La crónica cósmica. Vi una cabra que viajaba

REGRESO AL PASADO – Konark, Odisha, Bahía de Bengala, India. La época en que descubrí Konark, hace ya treinta y tres años, yo iba muy acelerado y tragaba millas sin volver la vista atrás, como si me faltase tiempo para recorrer toda la Tierra en una sola vida. En vez de llevar el ritmo pausado de los trotamundos permaneciendo una temporada en los sitios que me impactaban más, solamente me quedaba en ellos unos pocos días, igual que los turistas.

Pero este plan de vida cambió mientras estaba en la turística Puri, que se halla a menos de cuarenta kilómetros de Konark. Vine por primera vez tras haber leído en un ejemplar del Lonely Planet que encontré en mi pensión: «Konark se puede visitar en pocas horas sin necesidad de pernoctar allí».

Quizás añadía que aparte del Templo del Sol no había prácticamente nada. ¡Ja, era la mejor alabanza que podían hacerle porque yo, después de viajar continuamente durante los seis años anteriores, había empezado a eludir en lo posible los guetos turísticos!
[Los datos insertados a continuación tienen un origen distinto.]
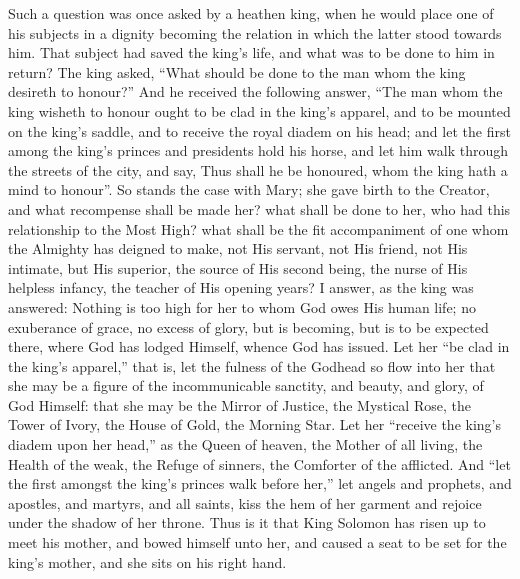 Such a question was once asked by a heathen king, when he would
place one of his subjects in a dignity becoming the relation in which
the latter stood towards him. That subject had saved the king's life,
and what was to be done to him in return? The king asked, ``What should
be done to the man whom the king desireth to honour?'' And he
received the following answer, ``The man whom the king wisheth to
honour ought to be clad in the king's apparel, and to be mounted on
the king's saddle, and to receive the royal diadem on his head; and
let the first among the king's princes and presidents hold his horse,
and let him walk through the streets of the city, and say, Thus shall
he be honoured, whom the king hath a mind to honour''. So stands
the case with Mary; she gave birth to the Creator, and what recompense
shall be made her? what shall be done to her, who had this
relationship to the Most High? what shall be the fit accompaniment of
one whom the Almighty has deigned to make, not His servant, not His
friend, not His intimate, but His superior, the source of His second
being, the nurse of His helpless infancy, the teacher of His opening
years? I answer, as the king was answered: Nothing is too high for her
to whom God owes His human life; no exuberance of grace, no excess of
glory, but is becoming, but is to be expected there, where God has
lodged Himself, whence God has issued. Let her ``be clad in the
king's apparel,'' that is, let the fulness of the Godhead so flow
into her that she may be a figure of the incommunicable sanctity, and
beauty, and glory, of God Himself: that she may be the Mirror of
Justice, the Mystical Rose, the Tower of Ivory, the House of Gold, the
Morning Star. Let her ``receive the king's diadem upon her
head,'' as the Queen of heaven, the Mother of all living, the
Health of the weak, the Refuge of sinners, the Comforter of the
afflicted. And ``let the first amongst the king's princes walk
before her,'' let angels and prophets, and apostles, and martyrs,
and all saints, kiss the hem of her garment and rejoice under the
shadow of her throne. Thus is it that King Solomon has risen up to
meet his mother, and bowed himself unto her, and caused a seat to be
set for the king's mother, and she sits on his right hand.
Al descender del autobús en Konark comprobé, ilusionado, que aquella guía de viajes australiana no me había engañado pues, quitando el famoso Templo y un pequeño bazar, no había nada más. Igual sucedía en cuanto al hospedaje, del que sólo podría escoger entre un hotel del gobierno de Odisha, una pensión llamada Labanya Lodge y el áshram dedicado también a Suria, el dios del sol, donde residían unos cuantos leprosos que se ganaban la vida mendigando a quienes visitaban el Templo del Sol.

Los indios siempre se apiadan de los lisiados, los ciegos o, como en este caso, de los leprosos, que no se medican porque le sacan partido a su enfermedad.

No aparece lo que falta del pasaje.